El salón del castillo parecía un poco diferente de cuando Hawkmoon lo había visto por última vez. Daba la sensación de que faltaba algo.

—¿Yisselda duerme? —preguntó Hawkmoon.

—Sí —respondió el conde Brass en tono de cansancio—. Duerme.

Hawkmoon contempló sus ropas manchadas de barro. Ya no llevaba armadura.

—Será mejor que tome un baño y me acueste —dijo. Dirigió una mirada penetrante al conde Brass y sonrió—. Pensaba que os habían matado en la batalla de Londra.

—Sí —contestó el conde Brass, en el mismo tono de preocupación—. Lo sé. Ahora ya sabéis que no soy un fantasma, ¿verdad?

—¡Ya lo creo! —rió Hawkmoon—. Los planes de Kalan nos sirvieron mucho más a nosotros que a él, ¿eh?

El conde Brass frunció el ceño.

—Supongo que sí —dijo, vacilante, como si no estuviera seguro de lo que Hawkmoon quería decir.

—Pero escapó —prosiguió Hawkmoon—. Puede que vuelva a darnos problemas.

—¿Escapó? No. Se suicidó después de quitaros la joya de la cabeza.
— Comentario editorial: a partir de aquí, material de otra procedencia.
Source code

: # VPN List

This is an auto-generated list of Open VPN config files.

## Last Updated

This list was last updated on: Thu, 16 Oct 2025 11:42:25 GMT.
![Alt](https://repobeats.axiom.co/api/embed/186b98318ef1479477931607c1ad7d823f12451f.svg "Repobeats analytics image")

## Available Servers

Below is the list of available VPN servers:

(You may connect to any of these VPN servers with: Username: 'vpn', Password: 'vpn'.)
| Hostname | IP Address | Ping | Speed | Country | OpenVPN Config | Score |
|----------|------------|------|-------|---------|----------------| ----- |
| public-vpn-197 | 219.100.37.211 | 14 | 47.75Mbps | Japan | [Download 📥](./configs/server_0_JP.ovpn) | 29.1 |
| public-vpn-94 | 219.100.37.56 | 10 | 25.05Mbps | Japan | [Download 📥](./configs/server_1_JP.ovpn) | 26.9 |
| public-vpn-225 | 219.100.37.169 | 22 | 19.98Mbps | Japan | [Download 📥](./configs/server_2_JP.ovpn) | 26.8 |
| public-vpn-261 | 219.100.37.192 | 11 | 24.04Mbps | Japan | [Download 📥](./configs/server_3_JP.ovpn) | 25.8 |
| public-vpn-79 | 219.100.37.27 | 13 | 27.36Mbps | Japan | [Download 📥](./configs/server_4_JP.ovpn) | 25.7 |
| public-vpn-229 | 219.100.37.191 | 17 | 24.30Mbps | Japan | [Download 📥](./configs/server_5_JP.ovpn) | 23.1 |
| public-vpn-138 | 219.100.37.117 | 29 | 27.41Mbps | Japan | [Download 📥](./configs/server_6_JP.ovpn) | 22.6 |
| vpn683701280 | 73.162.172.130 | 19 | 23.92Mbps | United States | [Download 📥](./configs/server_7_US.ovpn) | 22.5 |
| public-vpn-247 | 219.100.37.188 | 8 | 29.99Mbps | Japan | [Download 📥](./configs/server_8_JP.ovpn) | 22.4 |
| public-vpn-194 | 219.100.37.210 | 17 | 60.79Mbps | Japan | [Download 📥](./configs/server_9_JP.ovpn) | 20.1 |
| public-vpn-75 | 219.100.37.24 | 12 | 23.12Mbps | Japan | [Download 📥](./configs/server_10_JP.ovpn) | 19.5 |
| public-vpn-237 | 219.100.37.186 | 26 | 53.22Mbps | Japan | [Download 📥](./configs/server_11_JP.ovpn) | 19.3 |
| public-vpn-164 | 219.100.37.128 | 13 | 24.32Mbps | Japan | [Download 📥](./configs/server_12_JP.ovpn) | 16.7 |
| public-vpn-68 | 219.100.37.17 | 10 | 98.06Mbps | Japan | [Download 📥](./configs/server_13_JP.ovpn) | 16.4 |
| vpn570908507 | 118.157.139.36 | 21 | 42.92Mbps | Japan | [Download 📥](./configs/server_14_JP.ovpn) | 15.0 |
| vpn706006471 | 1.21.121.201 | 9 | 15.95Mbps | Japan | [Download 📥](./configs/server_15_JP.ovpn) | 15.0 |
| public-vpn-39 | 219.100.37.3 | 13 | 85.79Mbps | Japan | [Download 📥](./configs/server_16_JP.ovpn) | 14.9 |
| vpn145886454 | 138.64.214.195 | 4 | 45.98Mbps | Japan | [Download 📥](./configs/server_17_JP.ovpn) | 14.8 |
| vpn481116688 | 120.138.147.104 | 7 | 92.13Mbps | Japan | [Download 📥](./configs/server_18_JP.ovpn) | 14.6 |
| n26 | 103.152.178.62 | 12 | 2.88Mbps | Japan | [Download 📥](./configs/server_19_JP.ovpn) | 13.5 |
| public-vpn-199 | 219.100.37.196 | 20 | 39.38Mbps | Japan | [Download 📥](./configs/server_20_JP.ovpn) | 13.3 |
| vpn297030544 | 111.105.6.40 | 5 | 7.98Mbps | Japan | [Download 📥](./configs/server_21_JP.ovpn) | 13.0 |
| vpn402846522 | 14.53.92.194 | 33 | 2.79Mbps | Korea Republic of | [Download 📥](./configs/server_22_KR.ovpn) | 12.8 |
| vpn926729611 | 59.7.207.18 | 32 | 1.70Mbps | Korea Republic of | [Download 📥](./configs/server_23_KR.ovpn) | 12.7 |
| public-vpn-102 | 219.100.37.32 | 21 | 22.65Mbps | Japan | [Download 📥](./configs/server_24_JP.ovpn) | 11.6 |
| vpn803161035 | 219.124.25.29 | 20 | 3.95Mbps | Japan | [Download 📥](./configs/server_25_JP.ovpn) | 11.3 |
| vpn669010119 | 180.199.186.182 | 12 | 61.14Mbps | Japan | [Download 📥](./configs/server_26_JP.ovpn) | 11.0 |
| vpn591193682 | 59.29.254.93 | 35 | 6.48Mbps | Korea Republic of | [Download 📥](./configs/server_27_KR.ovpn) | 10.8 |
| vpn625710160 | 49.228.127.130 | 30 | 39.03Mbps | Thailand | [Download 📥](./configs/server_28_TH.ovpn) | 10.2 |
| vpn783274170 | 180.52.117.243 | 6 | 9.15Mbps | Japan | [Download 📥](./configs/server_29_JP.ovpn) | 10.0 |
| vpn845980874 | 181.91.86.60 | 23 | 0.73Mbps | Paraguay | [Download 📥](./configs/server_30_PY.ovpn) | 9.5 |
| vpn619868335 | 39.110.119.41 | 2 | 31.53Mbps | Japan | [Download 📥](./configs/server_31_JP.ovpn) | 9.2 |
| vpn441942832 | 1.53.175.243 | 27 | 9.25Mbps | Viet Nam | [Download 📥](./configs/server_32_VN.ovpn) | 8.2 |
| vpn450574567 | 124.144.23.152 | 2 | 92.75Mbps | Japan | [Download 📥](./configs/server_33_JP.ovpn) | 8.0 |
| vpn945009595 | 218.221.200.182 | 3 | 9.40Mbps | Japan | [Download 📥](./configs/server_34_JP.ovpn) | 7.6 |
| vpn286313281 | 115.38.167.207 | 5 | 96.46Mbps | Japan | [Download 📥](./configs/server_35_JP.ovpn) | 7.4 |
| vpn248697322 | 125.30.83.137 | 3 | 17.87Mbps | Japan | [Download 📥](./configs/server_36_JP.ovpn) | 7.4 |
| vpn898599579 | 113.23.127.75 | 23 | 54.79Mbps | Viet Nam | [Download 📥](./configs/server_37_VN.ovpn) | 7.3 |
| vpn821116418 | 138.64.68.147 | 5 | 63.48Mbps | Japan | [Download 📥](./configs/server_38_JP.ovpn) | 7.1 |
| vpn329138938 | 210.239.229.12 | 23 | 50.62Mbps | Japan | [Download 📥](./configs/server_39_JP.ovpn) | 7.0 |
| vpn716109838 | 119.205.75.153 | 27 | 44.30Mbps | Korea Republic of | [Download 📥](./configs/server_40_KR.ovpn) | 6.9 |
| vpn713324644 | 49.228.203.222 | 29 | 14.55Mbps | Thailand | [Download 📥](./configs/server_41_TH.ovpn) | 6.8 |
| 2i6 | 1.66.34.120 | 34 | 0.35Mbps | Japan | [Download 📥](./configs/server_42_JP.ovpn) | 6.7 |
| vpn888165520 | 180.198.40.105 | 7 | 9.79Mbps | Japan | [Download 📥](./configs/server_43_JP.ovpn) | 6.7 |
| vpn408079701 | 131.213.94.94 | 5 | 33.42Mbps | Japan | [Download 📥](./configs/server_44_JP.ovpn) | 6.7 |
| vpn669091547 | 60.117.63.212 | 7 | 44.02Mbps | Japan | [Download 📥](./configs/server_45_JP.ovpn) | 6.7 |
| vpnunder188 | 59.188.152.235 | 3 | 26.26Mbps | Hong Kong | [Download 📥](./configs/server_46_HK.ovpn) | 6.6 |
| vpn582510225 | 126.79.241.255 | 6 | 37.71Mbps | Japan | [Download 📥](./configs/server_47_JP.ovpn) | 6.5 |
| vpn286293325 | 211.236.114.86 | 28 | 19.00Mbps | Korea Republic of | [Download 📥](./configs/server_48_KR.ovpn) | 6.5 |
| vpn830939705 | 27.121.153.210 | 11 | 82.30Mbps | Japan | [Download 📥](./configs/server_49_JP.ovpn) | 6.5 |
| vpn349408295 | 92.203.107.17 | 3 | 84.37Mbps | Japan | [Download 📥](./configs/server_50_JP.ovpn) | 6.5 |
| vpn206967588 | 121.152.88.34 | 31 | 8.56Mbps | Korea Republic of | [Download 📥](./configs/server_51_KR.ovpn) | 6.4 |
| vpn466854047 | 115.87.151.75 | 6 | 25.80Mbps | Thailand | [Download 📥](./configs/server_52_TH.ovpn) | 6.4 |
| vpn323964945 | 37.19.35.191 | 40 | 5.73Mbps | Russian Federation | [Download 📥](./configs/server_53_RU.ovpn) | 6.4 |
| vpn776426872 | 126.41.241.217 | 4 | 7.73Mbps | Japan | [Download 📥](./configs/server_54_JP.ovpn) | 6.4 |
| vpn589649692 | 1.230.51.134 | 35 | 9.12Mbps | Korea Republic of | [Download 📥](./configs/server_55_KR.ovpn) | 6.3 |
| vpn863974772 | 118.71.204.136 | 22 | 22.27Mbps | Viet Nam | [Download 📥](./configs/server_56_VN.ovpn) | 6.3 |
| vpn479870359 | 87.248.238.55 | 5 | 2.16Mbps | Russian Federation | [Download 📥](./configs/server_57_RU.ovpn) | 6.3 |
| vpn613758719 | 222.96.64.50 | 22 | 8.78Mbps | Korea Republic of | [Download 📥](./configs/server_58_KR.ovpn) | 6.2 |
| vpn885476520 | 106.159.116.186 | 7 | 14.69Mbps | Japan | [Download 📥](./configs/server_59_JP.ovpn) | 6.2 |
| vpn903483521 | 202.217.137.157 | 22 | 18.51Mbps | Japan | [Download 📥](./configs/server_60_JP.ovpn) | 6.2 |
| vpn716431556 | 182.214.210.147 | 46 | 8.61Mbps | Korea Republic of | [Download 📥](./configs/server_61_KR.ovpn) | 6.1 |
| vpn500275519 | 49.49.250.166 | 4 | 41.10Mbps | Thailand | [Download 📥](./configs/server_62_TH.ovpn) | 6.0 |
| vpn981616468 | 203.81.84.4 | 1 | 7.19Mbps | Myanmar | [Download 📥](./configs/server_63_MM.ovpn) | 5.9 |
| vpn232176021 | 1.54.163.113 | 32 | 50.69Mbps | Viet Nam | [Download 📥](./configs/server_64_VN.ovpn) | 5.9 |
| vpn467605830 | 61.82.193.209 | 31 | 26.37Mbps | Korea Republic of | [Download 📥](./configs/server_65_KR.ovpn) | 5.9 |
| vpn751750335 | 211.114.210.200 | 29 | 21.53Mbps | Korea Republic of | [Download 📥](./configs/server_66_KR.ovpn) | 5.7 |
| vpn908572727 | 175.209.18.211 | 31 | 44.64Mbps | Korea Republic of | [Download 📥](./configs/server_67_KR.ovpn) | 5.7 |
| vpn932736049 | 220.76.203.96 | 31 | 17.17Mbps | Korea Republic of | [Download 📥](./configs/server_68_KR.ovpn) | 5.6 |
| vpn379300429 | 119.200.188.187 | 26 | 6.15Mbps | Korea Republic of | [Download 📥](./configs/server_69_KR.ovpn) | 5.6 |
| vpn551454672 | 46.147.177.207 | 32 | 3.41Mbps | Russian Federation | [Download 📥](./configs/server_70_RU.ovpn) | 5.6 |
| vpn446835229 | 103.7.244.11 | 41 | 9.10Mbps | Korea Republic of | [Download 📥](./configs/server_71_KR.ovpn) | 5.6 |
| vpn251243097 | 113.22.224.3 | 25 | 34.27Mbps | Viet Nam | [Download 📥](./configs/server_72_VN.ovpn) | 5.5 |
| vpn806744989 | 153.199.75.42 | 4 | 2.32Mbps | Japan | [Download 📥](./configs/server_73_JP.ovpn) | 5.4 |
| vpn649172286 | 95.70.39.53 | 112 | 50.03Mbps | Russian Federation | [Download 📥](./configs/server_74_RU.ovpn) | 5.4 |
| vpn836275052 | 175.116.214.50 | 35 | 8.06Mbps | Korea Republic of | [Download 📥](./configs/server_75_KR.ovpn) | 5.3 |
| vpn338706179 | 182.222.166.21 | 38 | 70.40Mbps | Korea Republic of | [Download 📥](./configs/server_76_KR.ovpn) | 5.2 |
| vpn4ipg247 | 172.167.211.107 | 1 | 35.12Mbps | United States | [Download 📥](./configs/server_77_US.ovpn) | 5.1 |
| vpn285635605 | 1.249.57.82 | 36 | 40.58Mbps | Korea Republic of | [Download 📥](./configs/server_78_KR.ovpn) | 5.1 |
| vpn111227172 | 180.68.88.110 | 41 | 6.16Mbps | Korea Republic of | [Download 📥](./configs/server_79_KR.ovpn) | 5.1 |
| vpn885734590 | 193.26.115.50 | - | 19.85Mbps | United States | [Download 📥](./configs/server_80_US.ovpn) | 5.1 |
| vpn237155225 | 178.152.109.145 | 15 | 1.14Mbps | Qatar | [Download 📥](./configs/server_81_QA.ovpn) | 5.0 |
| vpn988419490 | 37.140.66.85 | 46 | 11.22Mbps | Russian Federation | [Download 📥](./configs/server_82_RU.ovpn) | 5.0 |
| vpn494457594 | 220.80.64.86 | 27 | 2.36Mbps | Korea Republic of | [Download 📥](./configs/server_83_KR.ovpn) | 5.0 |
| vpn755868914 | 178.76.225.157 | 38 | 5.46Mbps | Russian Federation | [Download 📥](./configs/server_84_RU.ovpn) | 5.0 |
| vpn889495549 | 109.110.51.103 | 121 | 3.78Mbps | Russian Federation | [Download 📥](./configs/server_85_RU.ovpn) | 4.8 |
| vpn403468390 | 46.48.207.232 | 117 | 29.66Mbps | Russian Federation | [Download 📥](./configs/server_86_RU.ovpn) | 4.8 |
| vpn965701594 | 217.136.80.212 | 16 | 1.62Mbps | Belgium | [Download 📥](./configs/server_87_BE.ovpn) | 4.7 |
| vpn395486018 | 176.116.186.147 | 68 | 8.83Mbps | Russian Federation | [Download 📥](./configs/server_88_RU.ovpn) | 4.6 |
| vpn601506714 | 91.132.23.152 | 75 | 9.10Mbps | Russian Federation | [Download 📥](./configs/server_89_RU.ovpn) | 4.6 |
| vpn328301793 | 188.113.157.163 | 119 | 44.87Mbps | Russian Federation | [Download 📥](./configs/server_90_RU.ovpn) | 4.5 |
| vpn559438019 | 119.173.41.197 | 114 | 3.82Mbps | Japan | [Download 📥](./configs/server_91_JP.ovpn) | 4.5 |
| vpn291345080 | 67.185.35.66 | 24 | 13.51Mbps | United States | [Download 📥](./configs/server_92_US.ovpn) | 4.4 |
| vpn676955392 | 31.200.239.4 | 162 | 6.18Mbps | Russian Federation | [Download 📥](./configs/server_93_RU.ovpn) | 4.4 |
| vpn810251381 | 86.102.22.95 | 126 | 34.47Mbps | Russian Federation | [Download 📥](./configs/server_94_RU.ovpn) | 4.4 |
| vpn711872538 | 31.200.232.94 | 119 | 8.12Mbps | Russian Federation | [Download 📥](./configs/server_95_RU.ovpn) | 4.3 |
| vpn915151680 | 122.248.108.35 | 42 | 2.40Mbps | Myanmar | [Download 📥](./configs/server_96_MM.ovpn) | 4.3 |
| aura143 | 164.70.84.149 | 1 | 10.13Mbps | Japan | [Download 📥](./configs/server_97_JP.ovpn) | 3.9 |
Eso es lo que alteró tanto vuestro cerebro.

—Entonces, ¿no recordáis nada de nuestras recientes aventuras?

Se acercó al conde Brass, que se estaba calentando junto a la chimenea.

—¿Aventuras? ¿Os referís al pantano? Salisteis a caballo como en trance, murmurando que me habíais visto allí. Vedla os vio marchar y vino a advertirme. Por eso fuimos a buscaros y os encontramos antes de que murierais…

Hawkmoon, desvió la vista. ¿Lo había soñado todo? ¿De veras se había vuelto loco?

—¿Desde cuándo…, desde cuándo padezco este trance que habéis mencionado, conde Brass?

—Desde Londra, claro. Después de que os quitaran la joya aparentasteis normalidad, pero después empezasteis a hablar de Yisselda como si aún continuara con vida. También os referíais a otros que creíais muertos, como yo, por ejemplo. No me sorprende que padecierais tal enajenación, porque la joya estaba…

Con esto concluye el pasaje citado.